Cell cycle analysis was performed using flow-cytometry. For fixation, 5×10⁵ cells were incubated with 70% ice-cold ethanol at −20°C overnight. The next day, the fixed cells were centrifuged at 1,200 × g for 1 min at 4°C and washed twice with PBS. The cells were resuspended in 200 µl RNaseA (1 mg/ml) for 10 min at 37°C, 300 µl PI (BioVision, Inc.) was added, and the cells were incubated at room temperature for 20 min to stain the DNA. The cells were protected from light during the staining procedure. The cells were analyzed for cellular DNA content using Mod Fit LT software V2.0 (Becton Dickinson and Company) with a FACScan flow cytometer (Becton, Dickinson, and Company).

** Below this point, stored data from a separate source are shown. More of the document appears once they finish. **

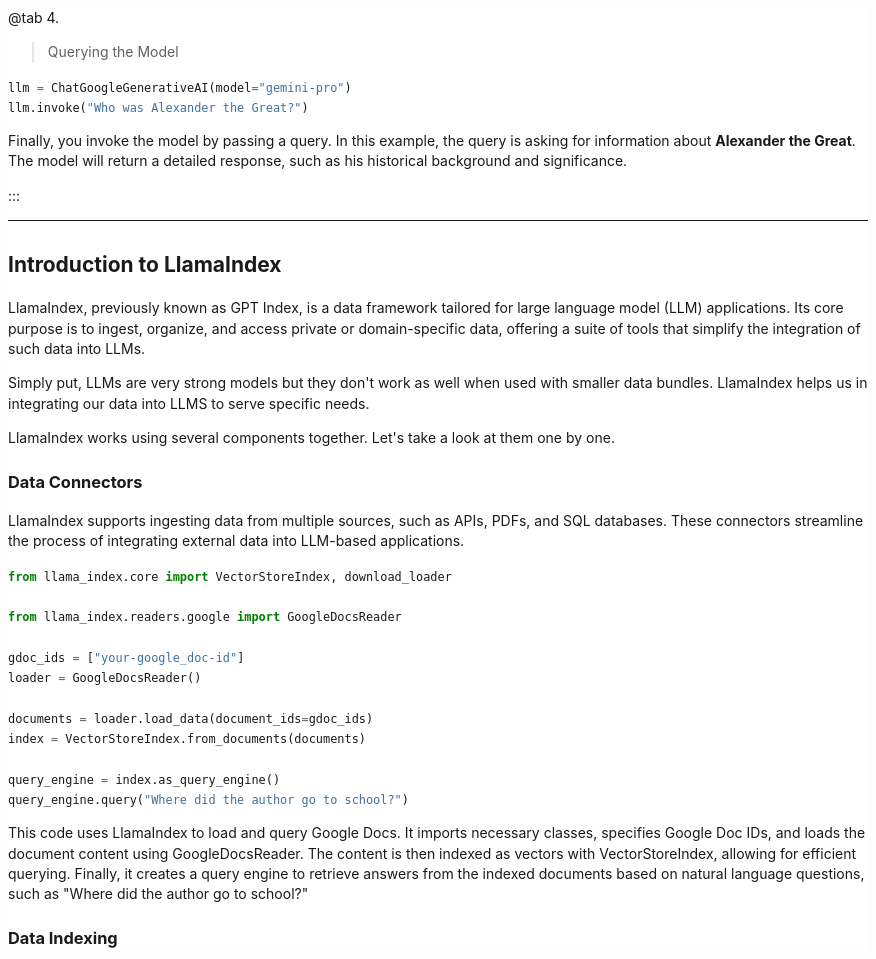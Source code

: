 @tab 4.

> Querying the Model

```py
llm = ChatGoogleGenerativeAI(model="gemini-pro")
llm.invoke("Who was Alexander the Great?")
```

Finally, you invoke the model by passing a query. In this example, the query is asking for information about **Alexander the Great**. The model will return a detailed response, such as his historical background and significance.

:::

---

## Introduction to LlamaIndex

LlamaIndex, previously known as GPT Index, is a data framework tailored for large language model (LLM) applications. Its core purpose is to ingest, organize, and access private or domain-specific data, offering a suite of tools that simplify the integration of such data into LLMs.

Simply put, LLMs are very strong models but they don't work as well when used with smaller data bundles. LlamaIndex helps us in integrating our data into LLMS to serve specific needs.

LlamaIndex works using several components together. Let's take a look at them one by one.

### Data Connectors

LlamaIndex supports ingesting data from multiple sources, such as APIs, PDFs, and SQL databases. These connectors streamline the process of integrating external data into LLM-based applications.

```py
from llama_index.core import VectorStoreIndex, download_loader

from llama_index.readers.google import GoogleDocsReader

gdoc_ids = ["your-google_doc-id"]
loader = GoogleDocsReader()

documents = loader.load_data(document_ids=gdoc_ids)
index = VectorStoreIndex.from_documents(documents)

query_engine = index.as_query_engine()
query_engine.query("Where did the author go to school?")
```

This code uses LlamaIndex to load and query Google Docs. It imports necessary classes, specifies Google Doc IDs, and loads the document content using GoogleDocsReader. The content is then indexed as vectors with VectorStoreIndex, allowing for efficient querying. Finally, it creates a query engine to retrieve answers from the indexed documents based on natural language questions, such as "Where did the author go to school?"

### Data Indexing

5 × 10⁵ cells with 70% cold ethanol were cultured overnight under –20 °C. Then, the cells were centrifuged at 1200×g about 1 min and washed twice with PBS. Next, the cells were treated with 200 µL RNase A (1 mg/mL) for 10 min in suspension at 37 °C, and 300 µL PI (50 μg/mL, BioVision, Milpitas, CA) was then added into the cells in the dark. After 20 min of incubation at room temperature, cellular DNA content of the cells was analysed using FAC Scan flow cytometer (Becton Dickinson, Franklin Lakes, NJ) and the data were analysed by the Mod Fit LT software V2.0 (Becton Dickinson, Franklin Lakes, NJ).